You claim that institutions are important, something I agree with. And you claim that low IQ populations tend to have bad institutions, partly because of the low IQ population, again something I agree with.
But from there you conclude that low-IQ immigrants should be allowed to come to countries with good institutions. That might be reasonable as a moral case but I’m no expert on morality so I’ll leave that to others.
I would emphasize a different conclusion: That the low-IQ immigrants will tend to worsen the institutions of the higher-IQ countries they move to. Low IQ immigrants will, to some degree, tend to make the country they move to more like the country they came from.
Partly this will be due to MRV and Caplan/Miller reasons: low IQ groups vote for bad policies. Partly it’s because they will tend to elect individuals from their constituencies, which will, on average, tend to lower the average IQ of the legislature.
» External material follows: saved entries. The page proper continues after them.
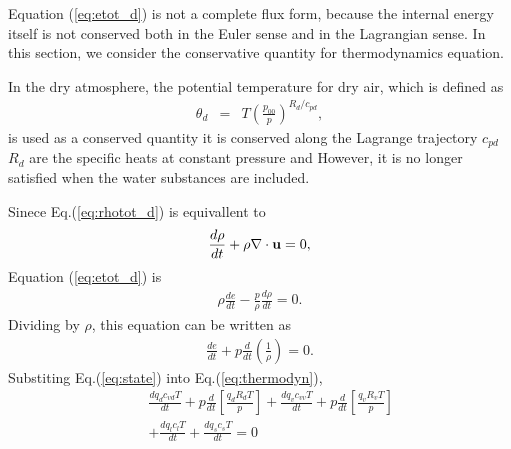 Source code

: Equation (\ref{eq:etot_d}) is not a complete flux form,
because the internal energy itself is not conserved
both in the Euler sense and in the Lagrangian sense.
In this section, we consider the conservative
quantity for thermodynamics equation.

In the dry atmosphere, the potential temperature for dry air,
which is defined as
\begin{eqnarray}
\theta_d &=& T \left(\frac{p_{00}}{p}\right)^{R_d/c_{pd}},
\end{eqnarray}
is used as a conserved quantity it is conserved along the Lagrange trajectory
$c_{pd}$ $R_d$ are the specific heats at constant pressure and
However, it is no longer satisfied when the water substances are included.

Sinece Eq.(\ref{eq:rhotot_d}) is equivallent to
\begin{eqnarray}
  \frac{d \rho}{dt}+\rho \nabla \cdot {\bf u} = 0,
\end{eqnarray}
Equation (\ref{eq:etot_d}) is
\begin{eqnarray}
  \rho \frac{de}{dt} - \frac{p}{\rho}\frac{d \rho}{dt} =0. \label{eq:etot_d2}
\end{eqnarray}
Dividing by $\rho$, this equation can be written as
\begin{eqnarray}
  \frac{de}{dt} + p \frac{d}{dt}\left(\frac{1}{\rho}\right) = 0.
\label{eq:thermodyn}
\end{eqnarray}
Substiting Eq.(\ref{eq:state}) into Eq.(\ref{eq:thermodyn}),
\begin{eqnarray}
&& \frac{d  q_d c_{vd}   T}{dt} + p \frac{d}{dt} \left[\frac{q_d R_d T}{p}\right]
+\frac{d  q_v c_{vv}   T}{dt} + p \frac{d}{dt} \left[\frac{q_v R_v T}{p}\right]
\nonumber\\
&&+\frac{d  q_l c_{l}   T}{dt}+\frac{d  q_s c_{s}   T}{dt} =0
\label{eq:thermodyn_dash}
\end{eqnarray}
And partly it’s because the bureaucracy will tend to hire individuals from low-skill groups, which will lower government quality.
For these and other reasons, new low IQ citizens impose a tax on the nation’s institutions, and this institutional cost should be counted in a candid cost-benefit analysis.
*Shorter version: Good institutions are rare treasures, and institutions are endogenous with respect to (among other things) citizen IQ. *
Again, many thanks for drawing attention to my work, much appreciated.
I think Jones is correct, particularly for those aspects of institutions that are determined through electoral political processes (for more on the political externalities arguments made by restrictionists, see political externalities). I should have acknowledged more explicitly in my original post. This concern would have less applicability to market processes or to those aspects of the law that are deeply entrenched and less subject to political change. [UPDATE: Nathan Smith’s comment below reminded me that I should mention the following: even for those of you who consider the political externalities case to be serious, there are keyhole solutions to the problem such as guest worker programs that allow people to migrate to work but don’t given them voting rights. The focus of this post, however, is to consider the strength of the concern per se, not to propose remedies.]
I still stand by the key point of the original post, namely, that sustaining high quality institutions is a lot easier than creating high quality institutions, and even low IQ people would be able to discern that institutions in the country they migrate to are better than institutions in the country they migrated from, which would limit (but not eliminate) their desire to recreate the situation of their source country.
To make my point a little clearer, I’m arguing that it’s a lot harder to improve a country’s poor institutions by importing a lot of high IQ people than it is to sustain a country’s good institutions even allowing low IQ immigration (importing the institutions themselves might work — that’s the hope behind charter cities). In a sense, I’m arguing that institutions have their own inertia. This argument can be thought of as a version of status quo bias, and it has been made by Bryan Caplan in his digest version of the political externalities of open borders, where he writes (emphasis added by me):
2. The political effect of immigrants on markets and liberty is at worst modestly negative. The median American isn’t a libertarian, and the median immigrant isn’t a Stalinist. We’re talking about marginal disagreements between social democrats, nothing more. Immigrants’ low voter turnout and status quo bias further dilute immigrants’ negative political effect.
I’m actually arguing something slightly stronger: institutions have their own inertia, but good institutions have more inertia than poor institutions, even with low IQ populations, because people can see the results and tell the difference, at least when it’s sufficiently dramatic. They may misdiagnose the causes, and may even misjudge minor differences. But they’re unlikely to undo all the gains achieved through improved institutions.
In Jones’ language, my framing of his assertions that “institutions are endogenous to (among other things) a country’s IQ” would be that it is changes in institutions that are endogenous to a country’s IQ.
That said, I do agree with Jones that, viewed solely from the angle of the quality of institutions in the target country, immigration of low IQ people could have a negative impact, or, even if not a direct negative impact, an “opportunity cost” (i.e., institutions don’t improve as rapidly as they otherwise might).